Assigned task:
Scan the listing below. Copy each line that contains "include".

▼

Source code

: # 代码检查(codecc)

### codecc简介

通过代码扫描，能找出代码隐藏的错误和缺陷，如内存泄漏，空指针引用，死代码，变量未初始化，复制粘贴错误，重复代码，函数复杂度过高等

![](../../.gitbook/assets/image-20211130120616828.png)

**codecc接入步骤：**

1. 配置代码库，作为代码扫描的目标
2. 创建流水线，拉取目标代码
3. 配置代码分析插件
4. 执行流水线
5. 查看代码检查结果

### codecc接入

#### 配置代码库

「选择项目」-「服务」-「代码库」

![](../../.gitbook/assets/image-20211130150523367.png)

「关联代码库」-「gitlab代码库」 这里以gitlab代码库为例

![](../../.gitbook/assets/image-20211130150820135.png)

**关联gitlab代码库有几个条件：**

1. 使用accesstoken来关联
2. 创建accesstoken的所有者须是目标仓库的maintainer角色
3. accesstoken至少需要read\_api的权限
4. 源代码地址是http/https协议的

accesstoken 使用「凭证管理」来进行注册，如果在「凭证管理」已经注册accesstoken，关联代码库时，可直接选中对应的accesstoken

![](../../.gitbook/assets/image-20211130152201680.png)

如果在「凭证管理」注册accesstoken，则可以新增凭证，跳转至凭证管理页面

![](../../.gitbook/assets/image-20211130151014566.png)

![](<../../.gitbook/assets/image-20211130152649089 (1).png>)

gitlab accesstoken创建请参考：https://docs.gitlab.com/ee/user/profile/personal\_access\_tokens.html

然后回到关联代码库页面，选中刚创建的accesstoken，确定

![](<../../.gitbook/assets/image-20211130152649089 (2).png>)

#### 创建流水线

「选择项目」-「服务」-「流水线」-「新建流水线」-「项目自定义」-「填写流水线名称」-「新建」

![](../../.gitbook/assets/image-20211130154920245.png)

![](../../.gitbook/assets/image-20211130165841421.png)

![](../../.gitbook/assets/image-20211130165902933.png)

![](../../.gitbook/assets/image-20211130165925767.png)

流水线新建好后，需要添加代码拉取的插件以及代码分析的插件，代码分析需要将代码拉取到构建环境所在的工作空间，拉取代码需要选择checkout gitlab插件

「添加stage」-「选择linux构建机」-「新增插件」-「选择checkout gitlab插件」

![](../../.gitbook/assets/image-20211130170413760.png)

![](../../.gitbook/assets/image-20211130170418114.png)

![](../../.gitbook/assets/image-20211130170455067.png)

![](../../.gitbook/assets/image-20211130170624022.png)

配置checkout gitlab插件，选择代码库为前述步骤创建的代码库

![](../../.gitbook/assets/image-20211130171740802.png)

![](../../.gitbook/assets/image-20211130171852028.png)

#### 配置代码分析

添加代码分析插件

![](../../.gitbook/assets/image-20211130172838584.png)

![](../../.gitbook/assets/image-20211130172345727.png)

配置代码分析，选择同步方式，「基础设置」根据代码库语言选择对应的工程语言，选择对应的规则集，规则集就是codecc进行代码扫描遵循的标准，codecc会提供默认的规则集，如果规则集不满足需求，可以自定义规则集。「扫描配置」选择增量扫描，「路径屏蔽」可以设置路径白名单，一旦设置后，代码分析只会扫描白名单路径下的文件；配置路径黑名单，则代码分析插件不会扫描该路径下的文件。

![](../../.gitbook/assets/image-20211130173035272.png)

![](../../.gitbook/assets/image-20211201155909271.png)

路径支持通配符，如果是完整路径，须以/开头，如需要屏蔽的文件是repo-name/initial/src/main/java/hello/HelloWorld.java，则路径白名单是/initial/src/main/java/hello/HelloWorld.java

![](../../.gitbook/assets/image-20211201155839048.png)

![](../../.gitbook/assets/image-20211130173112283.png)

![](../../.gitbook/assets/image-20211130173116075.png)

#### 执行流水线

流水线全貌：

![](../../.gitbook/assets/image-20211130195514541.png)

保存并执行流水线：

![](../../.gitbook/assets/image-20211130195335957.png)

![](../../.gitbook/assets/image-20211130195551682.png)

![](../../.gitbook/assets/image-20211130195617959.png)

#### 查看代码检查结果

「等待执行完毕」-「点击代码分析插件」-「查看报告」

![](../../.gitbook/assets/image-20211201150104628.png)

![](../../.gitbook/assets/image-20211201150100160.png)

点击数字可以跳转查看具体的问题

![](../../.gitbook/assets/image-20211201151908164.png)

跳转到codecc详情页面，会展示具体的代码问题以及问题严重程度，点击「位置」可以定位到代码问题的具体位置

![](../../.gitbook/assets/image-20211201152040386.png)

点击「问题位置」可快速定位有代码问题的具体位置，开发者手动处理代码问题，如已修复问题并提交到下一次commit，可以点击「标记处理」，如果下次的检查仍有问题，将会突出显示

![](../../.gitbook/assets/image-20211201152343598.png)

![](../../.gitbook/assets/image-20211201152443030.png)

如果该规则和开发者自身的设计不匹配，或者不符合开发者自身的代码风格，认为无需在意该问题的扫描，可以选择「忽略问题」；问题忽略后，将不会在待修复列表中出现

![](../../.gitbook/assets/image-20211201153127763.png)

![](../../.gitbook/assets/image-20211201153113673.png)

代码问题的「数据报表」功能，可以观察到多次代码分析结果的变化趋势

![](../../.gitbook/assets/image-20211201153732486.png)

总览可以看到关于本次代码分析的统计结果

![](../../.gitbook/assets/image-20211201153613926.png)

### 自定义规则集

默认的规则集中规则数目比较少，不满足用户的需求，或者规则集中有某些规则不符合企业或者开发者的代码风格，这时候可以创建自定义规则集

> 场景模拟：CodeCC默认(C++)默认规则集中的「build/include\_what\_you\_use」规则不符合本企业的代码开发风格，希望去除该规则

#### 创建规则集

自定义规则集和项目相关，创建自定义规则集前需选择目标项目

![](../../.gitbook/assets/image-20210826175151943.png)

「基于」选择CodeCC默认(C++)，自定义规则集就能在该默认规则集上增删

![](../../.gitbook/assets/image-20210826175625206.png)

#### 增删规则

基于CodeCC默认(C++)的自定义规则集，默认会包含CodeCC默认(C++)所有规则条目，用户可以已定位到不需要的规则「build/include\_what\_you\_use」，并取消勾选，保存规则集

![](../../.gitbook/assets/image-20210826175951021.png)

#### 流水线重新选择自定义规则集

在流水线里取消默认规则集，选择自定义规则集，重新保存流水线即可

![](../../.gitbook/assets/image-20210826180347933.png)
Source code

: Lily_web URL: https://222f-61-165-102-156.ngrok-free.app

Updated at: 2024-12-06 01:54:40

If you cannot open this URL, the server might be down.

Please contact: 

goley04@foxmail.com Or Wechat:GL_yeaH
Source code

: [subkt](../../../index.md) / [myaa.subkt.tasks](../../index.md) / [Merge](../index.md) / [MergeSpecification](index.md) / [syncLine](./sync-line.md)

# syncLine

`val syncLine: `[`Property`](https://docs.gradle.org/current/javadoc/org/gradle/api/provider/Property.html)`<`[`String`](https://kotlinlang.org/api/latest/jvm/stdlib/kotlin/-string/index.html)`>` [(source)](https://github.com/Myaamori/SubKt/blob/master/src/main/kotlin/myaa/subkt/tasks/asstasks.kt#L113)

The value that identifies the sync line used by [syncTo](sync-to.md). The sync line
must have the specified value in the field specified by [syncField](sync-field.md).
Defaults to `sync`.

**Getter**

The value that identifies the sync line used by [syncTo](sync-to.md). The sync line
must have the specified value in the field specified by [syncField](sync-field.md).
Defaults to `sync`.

▲

Finished exercise:
> 场景模拟：CodeCC默认(C++)默认规则集中的「build/include\_what\_you\_use」规则不符合本企业的代码开发风格，希望去除该规则
基于CodeCC默认(C++)的自定义规则集，默认会包含CodeCC默认(C++)所有规则条目，用户可以已定位到不需要的规则「build/include\_what\_you\_use」，并取消勾选，保存规则集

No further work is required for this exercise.